Two hours, we lurked. For, foolish as we were, we presumed the papers would be out by six, as is their wont; but hasty – too hasty by far! – were we. Breakfast was difficult: our anticipation curdled into nerves, our nerves into dread, our dread into anticipation again, and so forth in increasingly brief cycles. At last the time fell with a papery plop as we observed Tartans unceremoniously dropped onto a stand. With a graceful swiftness that would move angels and bank robbers alike to tears unlike, we descended.
My dear reader, we cleaned them out.
Two thousand five hundred Tartans.
Two thousand five hundred Natrats.
Two thousand five hundred Pillboxes.
Two thousand five hundred Sexobllip.
We took them all – or nearly all (indeed, I must digress here to crow that the Tartan’s staff believed we had made a comprehensive job of it, despite the fact that perhaps hundreds remained marooned in obscure nooks and random crannies across campus) – in armfuls and backpacks and the belief of something greater.

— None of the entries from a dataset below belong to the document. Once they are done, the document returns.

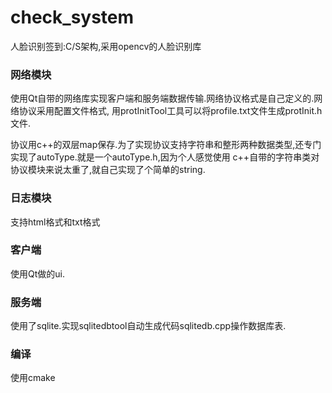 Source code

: check_system
============

人脸识别签到:C/S架构,采用opencv的人脸识别库

### 网络模块

使用Qt自带的网络库实现客户端和服务端数据传输.网络协议格式是自己定义的.网络协议采用配置文件格式,
用protInitTool工具可以将profile.txt文件生成protInit.h文件.

协议用c++的双层map保存.为了实现协议支持字符串和整形两种数据类型,还专门实现了autoType.就是一个autoType.h,因为个人感觉使用
c++自带的字符串类对协议模块来说太重了,就自己实现了个简单的string.

### 日志模块

支持html格式和txt格式

### 客户端

使用Qt做的ui.

### 服务端
使用了sqlite.实现sqlitedbtool自动生成代码sqlitedb.cpp操作数据库表.

### 编译
使用cmake

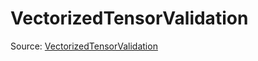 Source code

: # VectorizedTensorValidation

Source: [VectorizedTensorValidation](../csrc/runtime/executor_utils.h#L121)
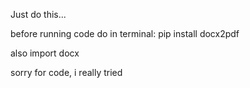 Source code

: Just do this...

before running code do in terminal:
  pip install docx2pdf

also import docx

sorry for code, i really tried
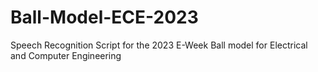 # Ball-Model-ECE-2023
Speech Recognition Script for the 2023 E-Week Ball model for Electrical and Computer Engineering
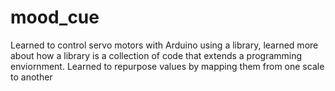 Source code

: # mood_cue

Learned to control servo motors with Arduino using a library, learned more about how a library is a collection of code that extends a programming enviornment. Learned to repurpose values by mapping them from one scale to another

Our spoils were deposited in, of all places, my dorm room. There, they all lay in great accusatory heaps. It was no longer possible to sit still naturally: my chair rolled with a newfound resistance, the air itself had become papery and opening the window threatened an avalanche of such scale I might only have been found months later among then-vintage kindling.
Despite this, we exulted, taking photos with the exuberance of tourists at the Louvre. After all, the quantity was admirable, naturally, but so was our bravado; our ruthless, secret efficiency; and, above all, the absolute and undeniable stupidity of it all: for is not college to be spent on wasteful trivialities that amount to a thing of beauty?
Soon came word that the Tartan’s membership believed the disappearance had been the fault of their new printing company (and, to their credit, this did explain the initial delay in distribution). They were, we learned, considering demanding a refund. A refund!
Reader, you must try to imagine my torment (for it is one you doubtless and hopefully have never experienced). There are crimes against persons, crimes against property, crimes against humanity, and, above all, there is the unique and unbearable moral transgression of accidentally causing undergraduate editorial staff to send a sternly worded email. This, we could not allow and we reached out anonymously to an intermediary, the officer in charge of the Tartan’s communications, confessing the whole affair was nothing more than a foolish April Fools’ prank.
For our troubles came the threat of police action. For what? For larceny of the complimentary? For aggravated overcollection? For daring the Tartan to be funny? In point of fact, we were intending to only carry out the heist should the Natrat be hideously unfunny – which, admittedly, was a certainty – and, indeed, our ransom note – had events progressed that far – was to be nothing more than a few points on humor – nine point five theses on comedy, to be precise – and an apology.
But nonetheless we agreed to replace what we had displaced. There is no dignity in undoing a prank; once more we became beasts of burden, staggering under the weight of their ideas. Despite our redresses, we expected further condemnation, perhaps fury. Bizarrely though, we were asked to stop halfway through.
“Why?” you ask. I hear you and, though it pains me, tell you it was due to a misprint – they planned to reprint the issue anyway.
Can you comprehend the abyss that opened up in my soul? We had not interrupted the stream of the Natrat’s relentless history (incidentally, this august tradition has only been interrupted twice before, in 1994 and 2004, but modesty forbids me from saying more).
Anyway, what a waste of time it had been!
And yet – and yet! – was it not beautiful?
For what is Carnegie Mellon if not overengineered uselessness: spending hours on a project only to realize it had been rendered irrelevant; working and working and working and, ultimately, pranking only yourself? In the end, no, they still are not funny, whether intentionally or otherwise; but we were – whether intentionally or otherwise – and that is enough.